ROBOCOP 3 (1993)
Reviewed by Jerry Saravia
Paul Verhoeven's original, dazzling "Robocop" was a superviolent action marvel of a movie, perhaps one of the earliest antecedents of Christopher Nolan's own "Dark Knight" trilogy two and a half decades later. It was entertaining, tough as nails and had a satirical view of the future. The 1990 sequel was a disaster, sacrificing humor and any level of satire for far more graphic violence and little of what made Robocop tick. Fred Dekker takes on the directing reigns for number three, and the results are mixed, dour and diluted at best.The near-bankrupt city of Detroit is about to become Delta City, which means revamping old neighborhoods and forcing people to evacuate to camps. A resistance group has formed and wants to fight back against the New Rehabs, an elite police unit created by OCP (Omni Consumer Products). There is some business here about a lost child (who is a whiz with hacking into computers and robots) who loses his parents during the liquidation of citizens. Robocop (now played by Robert Burke) develops emotions and deliberately fights back against the OCP (who created him in the first place) by joining the resistance!
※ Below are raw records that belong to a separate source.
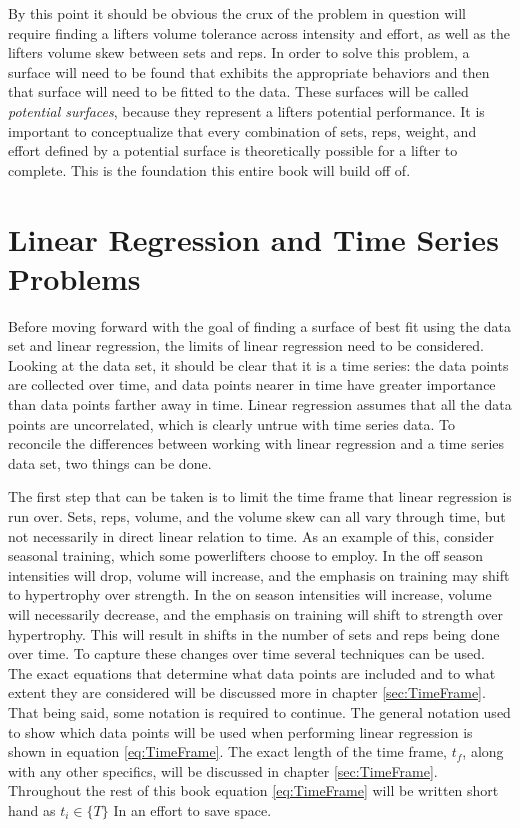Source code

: By this point it should be obvious the crux of the problem in question will require finding a lifters volume tolerance across intensity and effort, as well as the lifters volume skew between sets and reps. In order to solve this problem, a surface will need to be found that exhibits the appropriate behaviors and then that surface will need to be fitted to the data. These surfaces will be called \textit{potential surfaces}, because they represent a lifters potential performance. It is important to conceptualize that every combination of sets, reps, weight, and effort defined by a potential surface is theoretically possible for a lifter to complete. This is the foundation this entire book will build off of.


\section{Linear Regression and Time Series Problems}
\label{sec:PotentialSurfaceLinearRegressionAndTimeSeriesProblems}

Before moving forward with the goal of finding a surface of best fit using the data set and linear regression, the limits of linear regression need to be considered. Looking at the data set, it should be clear that it is a time series: the data points are collected over time, and data points nearer in time have greater importance than data points farther away in time. Linear regression assumes that all the data points are uncorrelated, which is clearly untrue with time series data. To reconcile the differences between working with linear regression and a time series data set, two things can be done.

The first step that can be taken is to limit the time frame that linear regression is run over. Sets, reps, volume, and the volume skew can all vary through time, but not necessarily in direct linear relation to time. As an example of this, consider seasonal training, which some powerlifters choose to employ. In the off season intensities will drop, volume will increase, and the emphasis on training may shift to hypertrophy over strength. In the on season intensities will increase, volume will necessarily decrease, and the emphasis on training will shift to strength over hypertrophy. This will result in shifts in the number of sets and reps being done over time. To capture these changes over time several techniques can be used. The exact equations that determine what data points are included and to what extent they are considered will be discussed more in chapter \ref{sec:TimeFrame}. That being said, some notation is required to continue. The general notation used to show which data points will be used when performing linear regression is shown in equation \ref{eq:TimeFrame}. The exact length of the time frame, $t_f$, along with any other specifics, will be discussed in chapter \ref{sec:TimeFrame}. Throughout the rest of this book equation \ref{eq:TimeFrame} will be written short hand as $t_i\in \{ T \}$ In an effort to save space.

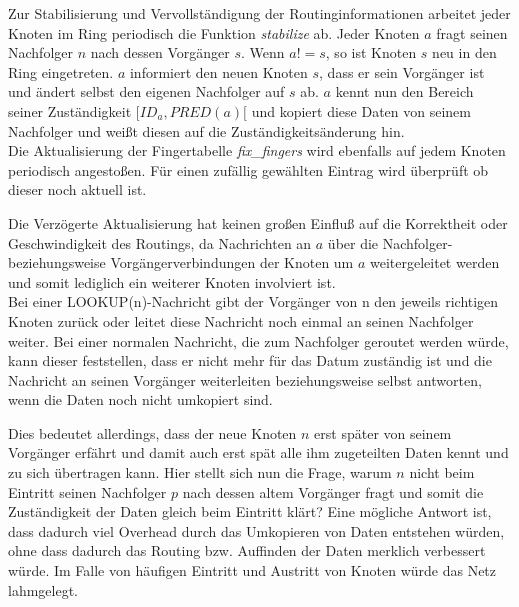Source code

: Zur Stabilisierung und Vervollständigung der Routinginformationen arbeitet jeder Knoten im Ring periodisch die Funktion \emph{stabilize} ab. Jeder Knoten $a$ fragt seinen Nachfolger $n$ nach dessen Vorgänger $s$. Wenn $a != s$, so ist Knoten $s$ neu in den Ring eingetreten. $a$ informiert den neuen Knoten $s$, dass er sein Vorgänger ist und ändert selbst den eigenen Nachfolger auf $s$ ab. $a$ kennt nun den Bereich seiner Zuständigkeit $[ID_a, PRED(a)[$ und kopiert diese Daten von seinem Nachfolger und weißt diesen auf die Zuständigkeitsänderung hin.\\
Die Aktualisierung der Fingertabelle \emph{fix\_fingers} wird ebenfalls auf jedem Knoten periodisch angestoßen. Für einen zufällig gewählten Eintrag wird überprüft ob dieser noch aktuell ist.

Die Verzögerte Aktualisierung hat keinen großen Einfluß auf die Korrektheit oder Geschwindigkeit des Routings, da Nachrichten an $a$ über die Nachfolger- beziehungsweise Vorgängerverbindungen der Knoten um $a$ weitergeleitet werden und somit lediglich ein weiterer Knoten involviert ist.\\
Bei einer LOOKUP(n)-Nachricht gibt der Vorgänger von n den jeweils richtigen Knoten zurück oder leitet diese Nachricht noch einmal an seinen Nachfolger weiter. Bei einer normalen Nachricht, die zum Nachfolger geroutet werden würde, kann dieser feststellen, dass er nicht mehr für das Datum zuständig ist und die Nachricht an seinen Vorgänger weiterleiten beziehungsweise selbst antworten, wenn die Daten noch nicht umkopiert sind. 

Dies bedeutet allerdings, dass der neue Knoten $n$ erst später von seinem Vorgänger erfährt und damit auch erst spät alle ihm zugeteilten Daten kennt und zu sich übertragen kann. Hier stellt sich nun die Frage, warum $n$ nicht beim Eintritt seinen Nachfolger $p$ nach dessen altem Vorgänger fragt und somit die Zuständigkeit der Daten gleich beim Eintritt klärt? Eine mögliche Antwort ist, dass dadurch viel Overhead durch das Umkopieren von Daten entstehen würden, ohne dass dadurch das Routing bzw. Auffinden der Daten merklich verbessert würde. Im Falle von häufigen Eintritt und Austritt von Knoten würde das Netz lahmgelegt.

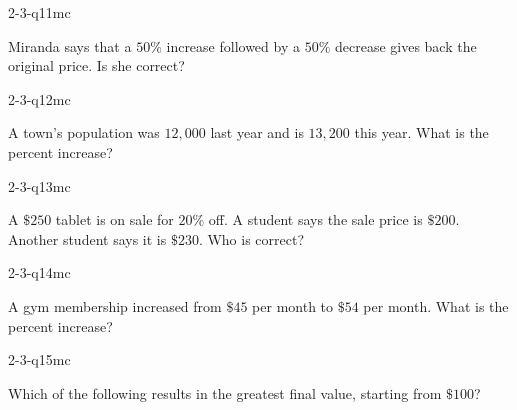 \begin{practiceQuestion}{2-3-q11}{mc}
\begin{questionText}
Miranda says that a $50\%$ increase followed by a $50\%$ decrease gives back the original price. Is she correct?
\end{questionText}
\end{practiceQuestion}

\begin{practiceQuestion}{2-3-q12}{mc}
\begin{questionText}
A town's population was $12{,}000$ last year and is $13{,}200$ this year. What is the percent increase?
\end{questionText}
\end{practiceQuestion}

\begin{practiceQuestion}{2-3-q13}{mc}
\begin{questionText}
A $\$250$ tablet is on sale for $20\%$ off. A student says the sale price is $\$200$. Another student says it is $\$230$. Who is correct?
\end{questionText}
\end{practiceQuestion}

\begin{practiceQuestion}{2-3-q14}{mc}
\begin{questionText}
A gym membership increased from $\$45$ per month to $\$54$ per month. What is the percent increase?
\end{questionText}
\end{practiceQuestion}

\begin{practiceQuestion}{2-3-q15}{mc}
\begin{questionText}
Which of the following results in the greatest final value, starting from $\$100$?
\end{questionText}
\end{practiceQuestion}

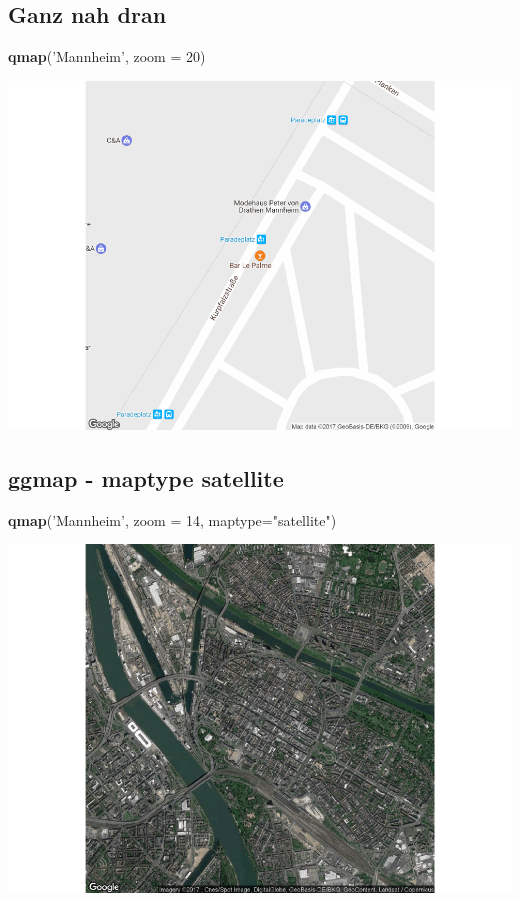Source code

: \documentclass[]{article}
\newenvironment{Shaded}{\begin{snugshade}}{\end{snugshade}}
\newcommand{\KeywordTok}[1]{\textcolor[rgb]{0.13,0.29,0.53}{\textbf{{#1}}}}
\newcommand{\DataTypeTok}[1]{\textcolor[rgb]{0.13,0.29,0.53}{{#1}}}
\newcommand{\DecValTok}[1]{\textcolor[rgb]{0.00,0.00,0.81}{{#1}}}
\newcommand{\StringTok}[1]{\textcolor[rgb]{0.31,0.60,0.02}{{#1}}}
\newcommand{\NormalTok}[1]{{#1}}
\begin{document}
\subsection{Ganz nah dran}\label{ganz-nah-dran}

\begin{Shaded}
\begin{Highlighting}[]
\KeywordTok{qmap}\NormalTok{(}\StringTok{'Mannheim'}\NormalTok{, }\DataTypeTok{zoom =} \DecValTok{20}\NormalTok{)}
\end{Highlighting}
\end{Shaded}

\includegraphics{Intro_Datenanalyse1_files/figure-latex/unnamed-chunk-247-1.pdf}

\subsection{ggmap - maptype satellite}\label{ggmap---maptype-satellite}

\begin{Shaded}
\begin{Highlighting}[]
\KeywordTok{qmap}\NormalTok{(}\StringTok{'Mannheim'}\NormalTok{, }\DataTypeTok{zoom =} \DecValTok{14}\NormalTok{, }\DataTypeTok{maptype=}\StringTok{"satellite"}\NormalTok{)}
\end{Highlighting}
\end{Shaded}

\includegraphics{Intro_Datenanalyse1_files/figure-latex/unnamed-chunk-248-1.pdf}
\end{document}
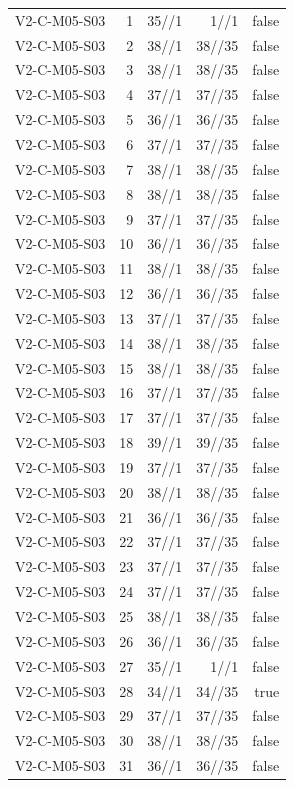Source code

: {\begin{longtable}{lrrrr}
V2-C-M05-S03 & 1 & 35//1 & 1//1 & false \\
V2-C-M05-S03 & 2 & 38//1 & 38//35 & false \\
V2-C-M05-S03 & 3 & 38//1 & 38//35 & false \\
V2-C-M05-S03 & 4 & 37//1 & 37//35 & false \\
V2-C-M05-S03 & 5 & 36//1 & 36//35 & false \\
V2-C-M05-S03 & 6 & 37//1 & 37//35 & false \\
V2-C-M05-S03 & 7 & 38//1 & 38//35 & false \\
V2-C-M05-S03 & 8 & 38//1 & 38//35 & false \\
V2-C-M05-S03 & 9 & 37//1 & 37//35 & false \\
V2-C-M05-S03 & 10 & 36//1 & 36//35 & false \\
V2-C-M05-S03 & 11 & 38//1 & 38//35 & false \\
V2-C-M05-S03 & 12 & 36//1 & 36//35 & false \\
V2-C-M05-S03 & 13 & 37//1 & 37//35 & false \\
V2-C-M05-S03 & 14 & 38//1 & 38//35 & false \\
V2-C-M05-S03 & 15 & 38//1 & 38//35 & false \\
V2-C-M05-S03 & 16 & 37//1 & 37//35 & false \\
V2-C-M05-S03 & 17 & 37//1 & 37//35 & false \\
V2-C-M05-S03 & 18 & 39//1 & 39//35 & false \\
V2-C-M05-S03 & 19 & 37//1 & 37//35 & false \\
V2-C-M05-S03 & 20 & 38//1 & 38//35 & false \\
V2-C-M05-S03 & 21 & 36//1 & 36//35 & false \\
V2-C-M05-S03 & 22 & 37//1 & 37//35 & false \\
V2-C-M05-S03 & 23 & 37//1 & 37//35 & false \\
V2-C-M05-S03 & 24 & 37//1 & 37//35 & false \\
V2-C-M05-S03 & 25 & 38//1 & 38//35 & false \\
V2-C-M05-S03 & 26 & 36//1 & 36//35 & false \\
V2-C-M05-S03 & 27 & 35//1 & 1//1 & false \\
V2-C-M05-S03 & 28 & 34//1 & 34//35 & true \\
V2-C-M05-S03 & 29 & 37//1 & 37//35 & false \\
V2-C-M05-S03 & 30 & 38//1 & 38//35 & false \\
V2-C-M05-S03 & 31 & 36//1 & 36//35 & false \\

\end{longtable}}
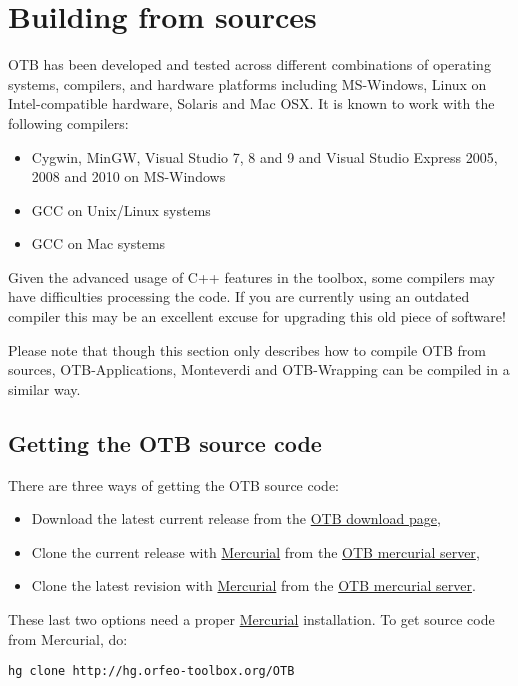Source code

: \section{Building from sources}
\label{sec:source}
OTB has been developed and tested across different combinations of
operating systems, compilers, and hardware platforms including
MS-Windows, Linux on Intel-compatible hardware, Solaris and Mac
OSX.  It is known to work with the following compilers:
\begin{itemize}
\item Cygwin, MinGW, Visual Studio 7, 8 and 9 and Visual Studio Express 2005, 
  2008 and 2010 on MS-Windows%
\item GCC on Unix/Linux systems
\item GCC on Mac systems
\end{itemize}

Given the advanced usage of C++ features in the toolbox, some
compilers may have difficulties processing the code. If you are
currently using an outdated compiler this may be an excellent excuse
for upgrading this old piece of software!

Please note that though this section only describes how to compile OTB from sources,
OTB-Applications, Monteverdi and OTB-Wrapping can be compiled in a similar way.

\subsection{Getting the OTB source code}

There are three ways of getting the OTB source code:
\begin{itemize}
\item Download the latest current release from the \href{http://sourceforge.net/projects/orfeo-toolbox/}{OTB download page},
\item Clone the current release with \href{http://mercurial.selenic.com}{Mercurial} from the \href{http://hg.orfeo-toolbox.org/OTB}{OTB mercurial server},
\item Clone the latest revision with \href{http://mercurial.selenic.com}{Mercurial} from the \href{http://hg.orfeo-toolbox.org/OTB}{OTB mercurial server}.
\end{itemize}

These last two options need a proper \href{http://mercurial.selenic.com}{Mercurial} installation. To get source code from Mercurial, do:
\begin{verbatim}
hg clone http://hg.orfeo-toolbox.org/OTB
\end{verbatim}

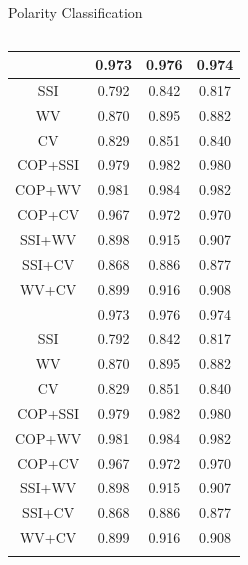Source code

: \documentclass[compress]{beamer}
\begin{document}
\begin{frame}{Polarity Classification}
\begin{columns}
\begin{column}[T]{.6\textwidth}
\begin{table}
\begin{tabular}{cccc}
{                    }
                    \only<2>{
                        COP        & 0.973  & 0.976  & \cellcolor{green}0.974      \\ \hline
                        SSI        & 0.792  & 0.842  & 0.817      \\ \hline
                        WV         & 0.870  & 0.895  & 0.882      \\ \hline
                        CV         & 0.829  & 0.851  & 0.840      \\ \hline
                        COP+SSI    & 0.979  & 0.982  & \cellcolor{red}0.980      \\ \hline
                        COP+WV     & 0.981  & 0.984  & \cellcolor{red}0.982      \\ \hline
                        COP+CV     & 0.967  & 0.972  & 0.970      \\ \hline
                        SSI+WV     & 0.898  & 0.915  & 0.907      \\ \hline
                        SSI+CV     & 0.868  & 0.886  & 0.877      \\ \hline
                        WV+CV      & 0.899  & 0.916  & 0.908      \\ \hline
                    }
                    \only<3>{
                        COP        & 0.973  & 0.976  & 0.974      \\ \hline
                        SSI        & 0.792  & 0.842  & \cellcolor{green}0.817      \\ \hline
                        WV         & 0.870  & 0.895  & \cellcolor{green}0.882      \\ \hline
                        CV         & 0.829  & 0.851  & 0.840      \\ \hline
                        COP+SSI    & 0.979  & 0.982  & 0.980      \\ \hline
                        COP+WV     & 0.981  & 0.984  & 0.982      \\ \hline
                        COP+CV     & 0.967  & 0.972  & 0.970      \\ \hline
                        SSI+WV     & 0.898  & 0.915  & \cellcolor{red}0.907      \\ \hline
                        SSI+CV     & 0.868  & 0.886  & 0.877      \\ \hline
                        WV+CV      & 0.899  & 0.916  & 0.908      \\ \hline
                    }
                    \end{tabular}
                    \end{table}
                \end{column}
            \end{columns}
        \end{frame}
\end{document}
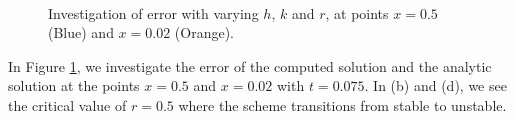 \documentclass{article}
\numberwithin{equation}{section}
\theoremstyle{definition}
\begin{document}
\begin{figure}[H]
    \centering
    \hfill
     \\
    \hfill
    \caption{Investigation of error with varying $h$, $k$ and $r$, at points $x=0.5$ (Blue) and $x=0.02$ (Orange).}
    \label{fig:afig1}
\end{figure}
In Figure \ref{fig:afig1}, we investigate the error of the computed solution and the analytic solution at the points $x=0.5$ and $x=0.02$ with $t=0.075$. In (b) and (d), we see the critical value of $r=0.5$ where the scheme transitions from stable to unstable.
\end{document}
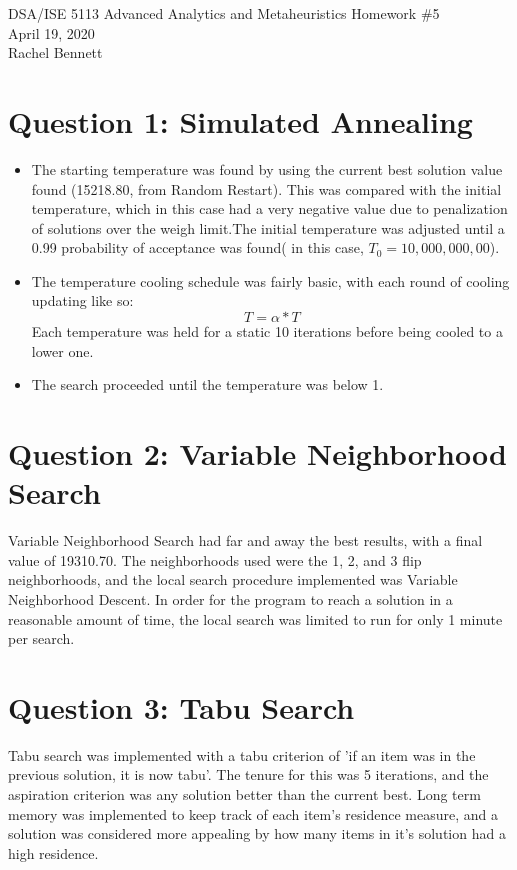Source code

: \documentclass[12pt, letterpaper]{article}
\begin{document}
\begin{center}
\Large DSA/ISE 5113 Advanced Analytics and Metaheuristics
\Large Homework \#5\\
\vspace{3mm}
\normalsize April 19, 2020\\
\vspace{3mm}
\normalsize Rachel Bennett
\end{center}


\section*{Question 1: Simulated Annealing}
\begin{itemize}
\item The starting temperature was found by using the current best solution value found (15218.80, from Random Restart). This was compared with the initial temperature, which in this case had a very negative value due to penalization of solutions over the weigh limit.The initial temperature was adjusted until a 0.99 probability of acceptance was found( in this case, $T_0 =10,000,000,00$).
\item The temperature cooling schedule was fairly basic, with each round of cooling updating like so:
$$ T = \alpha * T$$
Each temperature was held for a static 10 iterations before being cooled to a lower one.
\item The search proceeded until the temperature was below 1. 
\end{itemize}

\section*{Question 2: Variable Neighborhood Search}
Variable Neighborhood Search had far and away the best results, with a final value of 19310.70. The neighborhoods used were the 1, 2, and 3 flip neighborhoods, and the local search procedure implemented was Variable Neighborhood Descent. In order for the program to reach a solution in a reasonable amount of time, the local search was limited to run for only 1 minute per search. 

\section*{Question 3: Tabu Search}

Tabu search was implemented with a tabu criterion of 'if an item was in the previous solution, it is now tabu'. The tenure for this was 5 iterations, and the aspiration criterion was any solution better than the current best. Long term memory was implemented to keep track of each item's residence measure, and a solution was considered more appealing by how many items in it's solution had a high residence. 
\end{document}
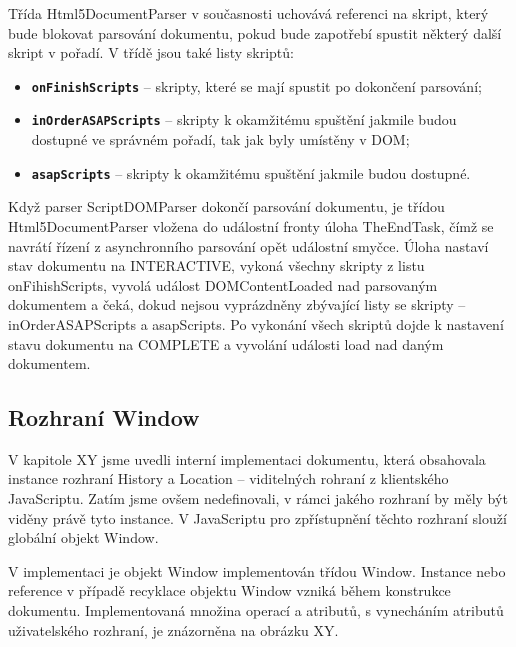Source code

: Třída Html5DocumentParser v současnosti uchovává referenci na skript, který bude blokovat parsování dokumentu, pokud bude zapotřebí spustit některý další skript v pořadí. V třídě jsou také listy skriptů:

\begin{itemize}
  \item \textbf{\texttt{onFinishScripts}} -- skripty, které se mají spustit po dokončení parsování;
  \item \textbf{\texttt{inOrderASAPScripts}} -- skripty k okamžitému spuštění jakmile budou dostupné ve správném pořadí, tak jak byly umístěny v DOM;
  \item \textbf{\texttt{asapScripts}} -- skripty k okamžitému spuštění jakmile budou dostupné. 
\end{itemize}

Když parser ScriptDOMParser dokončí parsování dokumentu, je třídou Html5DocumentParser vložena do událostní fronty úloha TheEndTask, čímž se navrátí řízení z asynchronního parsování opět událostní smyčce. Úloha nastaví stav dokumentu na INTERACTIVE, vykoná všechny skripty z listu onFihishScripts, vyvolá událost DOMContentLoaded nad parsovaným dokumentem a čeká, dokud nejsou vyprázdněny zbývající listy se skripty -- inOrderASAPScripts a asapScripts. Po vykonání všech skriptů dojde k nastavení stavu dokumentu na COMPLETE a vyvolání události load nad daným dokumentem. 

\subsection{Rozhraní Window}
\label{Chapter.Implementation.WindowInterface}

V kapitole XY jsme uvedli interní implementaci dokumentu, která obsahovala instance rozhraní History a Location -- viditelných rohraní z klientského JavaScriptu. Zatím jsme ovšem nedefinovali, v rámci jakého rozhraní by měly být viděny právě tyto instance. V JavaScriptu pro zpřístupnění těchto rozhraní slouží globální objekt Window.

V implementaci je objekt Window implementován třídou Window. Instance nebo reference v případě recyklace objektu Window vzniká během konstrukce dokumentu. Implementovaná množina operací a atributů, s vynecháním atributů uživatelského rozhraní, je znázorněna na obrázku XY.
There is some untapped potential here, especially with dramatizing how corporations can own everything and assume all citizens will do their bidding. In fact, some of this quite prescient in 2014. Alas, the idea is prescient but the execution is ill-defined. The filmmakers never spend much time with the resistance group (how can you curtail CCH Pounder's character, easily the most interesting character in the entire movie?) and spend even less time with Robocop, particularly his emotions that come to the surface (for newbies, he was once a cop named Murphy). Nancy Allen, reprising her role as Murphys' cop partner for the third time, is in it for a paycheck when she exits rather early in the proceedings. Mostly we get scenes of a Japanese businessman (Mako) who may or may not be evil - he sends ninja androids to counter any opposition and they both eventually go mano-a-mano with Robocop. One of these ninja androids smokes! Little color or variety is allowed for the resistance group - when we see them at work preparing to fight the cops, it isn't long before an action scene develops that comes out of nowhere. The filmmakers never take a moment to invest in this motley crew.
"Robocop 3" is busy with many characters and subplots (Rip Torn comes off best as a OCP President) but it never develops them into a coherent screenplay and logic is thrown out the window early on. Co-written by Dekker and Dark Knight comic-book writer Frank Miller (his contributions are clearly truncated), the PG-13 sensibility is to draw a younger crowd to the chrome metal hero. Only problem is he, and the rest of the characters, are reduced to scrap metal parts in search of a movie.